CodeForPittsburgh / food-access-map-data

Data for the food access map
MIT License
8 stars 18 forks source link

Add post-merged dataset sanity checking script #153

Closed maxachis closed 2 years ago

maxachis commented 3 years ago

Basically, check to make sure the merged_dataset.csv file:

And if those conditions aren't met, throw an error and don't add/commit.

Have this run within the rest of run.sh, after all the data prep scripts are occurring but before the final add/commit.

hellonewman commented 3 years ago

Mark Z and Max will take a look at this.

maxachis commented 2 years ago

Before I go any further with this script, I want to confirm that the merged_dataset.csv isn't missing any source orgs or source files currently. If not, my script will check to make sure the dataset contains the following:

source_org 1 Grow Pittsburgh
2 USDA Food and Nutrition Service
3 PA WIC
4 Allegheny County
5 FMNP Markets
6 Greater Pittsburgh Community Food Bank
7 Just Harvest

source_file
1 GP_garden_directory_listing-20210322.csv
2 https://services1.arcgis.com/RLQu0rK7h4kbsBq5/arcgis/rest/services/Store_Locations/FeatureServer
3 wicresults.json
4 https://services1.arcgis.com/vdNDkVykv9vEWFX4/arcgis/rest/services/Child_Nutrition/FeatureServer
5 https://services5.arcgis.com/n3KaqXoFYDuIhfyz/ArcGIS/rest/services/FMNPMarkets/FeatureServer
6 https://services1.arcgis.com/vdNDkVykv9vEWFX4/arcgis/rest/services/COVID19_Food_Access_(PUBLIC)/FeatureServer
7 Just Harvest Google Sheets

maxachis commented 2 years ago

I may also want to add sanity checking to ensure that each flag column contains both 0's and 1's.

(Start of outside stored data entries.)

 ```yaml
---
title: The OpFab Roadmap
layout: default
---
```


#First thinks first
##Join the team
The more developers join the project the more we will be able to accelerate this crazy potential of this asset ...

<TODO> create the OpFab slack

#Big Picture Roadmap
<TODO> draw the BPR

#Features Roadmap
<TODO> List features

They don't all have to be 0's and 1's -- I can see some scenarios where something being "NA" is fine, but we'd probably avoid problems by simply ensuring that any flag column isn't ALL NA's.

maxachis commented 2 years ago

Ellie gave the approval for all of the above, so Max, go ahead and put together this sanity checking script with the given parameters!

maxachis commented 2 years ago

I have created a pull request for this!

https://github.com/CodeForPittsburgh/food-access-map-data/pull/206

In addition to the logic of the sanity checking script, I should note that commands for adding and pushing to Git have been moved to the run.sh shell script from the Github Actions yaml file for generate_merged_datasets, so that they can properly be controlled by the sanity checking script.

At any rate, have a look at it and let me know if it looks good for merging!